This week: How to keep yarn soft when natural dyeing it
Every week, we are emailed with questions from our natural dye community asking simple and complex questions that we thought might be worth sharing. Of course, all of your burning questions are answered by natural dyer in chief, Kathy Hattori, Founder of Botanical Colors.
I have been dyeing non superwash Merino wool and alpaca yarn for a few months now and it seems the yarn is never as soft as when it comes from the mill. It does soften after the final wash and rinsing, but never seems to have the same hand as before the scouring, mordanting (down to 5 tbsp per lb out of fear of astringency and no difference), dyeing and rinsing. I try to be as careful with agitation and temperature changes as possible and am just wondering if that is just a normal part of the textile dye process. Should I not be (carefully) pressing water out at all and just let drip dry? I will try to add cream of tartar when mordanting this next round and see if I can tell a difference. Thank you!

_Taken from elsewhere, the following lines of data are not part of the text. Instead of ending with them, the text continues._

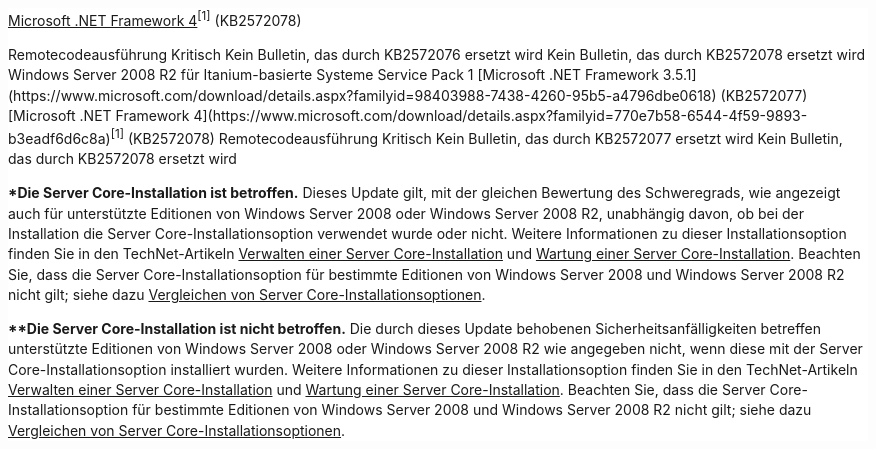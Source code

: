 [Microsoft .NET Framework 4](https://www.microsoft.com/download/details.aspx?familyid=770e7b58-6544-4f59-9893-b3eadf6d6c8a)<sup>[1]</sup>
(KB2572078)
</td>
<td style="border:1px solid black;">
Remotecodeausführung
</td>
<td style="border:1px solid black;">
Kritisch
</td>
<td style="border:1px solid black;">
Kein Bulletin, das durch KB2572076 ersetzt wird  
Kein Bulletin, das durch KB2572078 ersetzt wird
</td>
</tr>
<tr class="alternateRow">
<td style="border:1px solid black;">
Windows Server 2008 R2 für Itanium-basierte Systeme Service Pack 1
</td>
<td style="border:1px solid black;">
[Microsoft .NET Framework 3.5.1](https://www.microsoft.com/download/details.aspx?familyid=98403988-7438-4260-95b5-a4796dbe0618)  
(KB2572077)  
[Microsoft .NET Framework 4](https://www.microsoft.com/download/details.aspx?familyid=770e7b58-6544-4f59-9893-b3eadf6d6c8a)<sup>[1]</sup>
(KB2572078)
</td>
<td style="border:1px solid black;">
Remotecodeausführung
</td>
<td style="border:1px solid black;">
Kritisch
</td>
<td style="border:1px solid black;">
Kein Bulletin, das durch KB2572077 ersetzt wird  
Kein Bulletin, das durch KB2572078 ersetzt wird
</td>
</tr>
</table>
 
**\*Die Server Core-Installation ist betroffen.** Dieses Update gilt, mit der gleichen Bewertung des Schweregrads, wie angezeigt auch für unterstützte Editionen von Windows Server 2008 oder Windows Server 2008 R2, unabhängig davon, ob bei der Installation die Server Core-Installationsoption verwendet wurde oder nicht. Weitere Informationen zu dieser Installationsoption finden Sie in den TechNet-Artikeln [Verwalten einer Server Core-Installation](https://technet.microsoft.com/de-de/library/ee441255(ws.10).aspx) und [Wartung einer Server Core-Installation](https://technet.microsoft.com/de-de/library/ff698994(ws.10).aspx). Beachten Sie, dass die Server Core-Installationsoption für bestimmte Editionen von Windows Server 2008 und Windows Server 2008 R2 nicht gilt; siehe dazu [Vergleichen von Server Core-Installationsoptionen](https://www.microsoft.com/de-de/server/windows-server/2008/editionen.aspx).

**\*\*Die Server Core-Installation ist nicht betroffen.** Die durch dieses Update behobenen Sicherheitsanfälligkeiten betreffen unterstützte Editionen von Windows Server 2008 oder Windows Server 2008 R2 wie angegeben nicht, wenn diese mit der Server Core-Installationsoption installiert wurden. Weitere Informationen zu dieser Installationsoption finden Sie in den TechNet-Artikeln [Verwalten einer Server Core-Installation](https://technet.microsoft.com/de-de/library/ee441255(ws.10).aspx) und [Wartung einer Server Core-Installation](https://technet.microsoft.com/de-de/library/ff698994(ws.10).aspx). Beachten Sie, dass die Server Core-Installationsoption für bestimmte Editionen von Windows Server 2008 und Windows Server 2008 R2 nicht gilt; siehe dazu [Vergleichen von Server Core-Installationsoptionen](https://www.microsoft.com/de-de/server/windows-server/2008/editionen.aspx).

Both alum and some of the natural dyes will affect the hand of the fibers somewhat. At 5 Tablespoons per pound, you are still mordanting at 16.5%, so you could drop that in half and see if that helps with the hand of the fabric.
Cream of tartar will definitely change the hand to a softer feel but be aware that the additional acidity will turn logwood brown rather than purple and madder orange rather than red. Still it may be preferable for you. It’s a good experiment to try!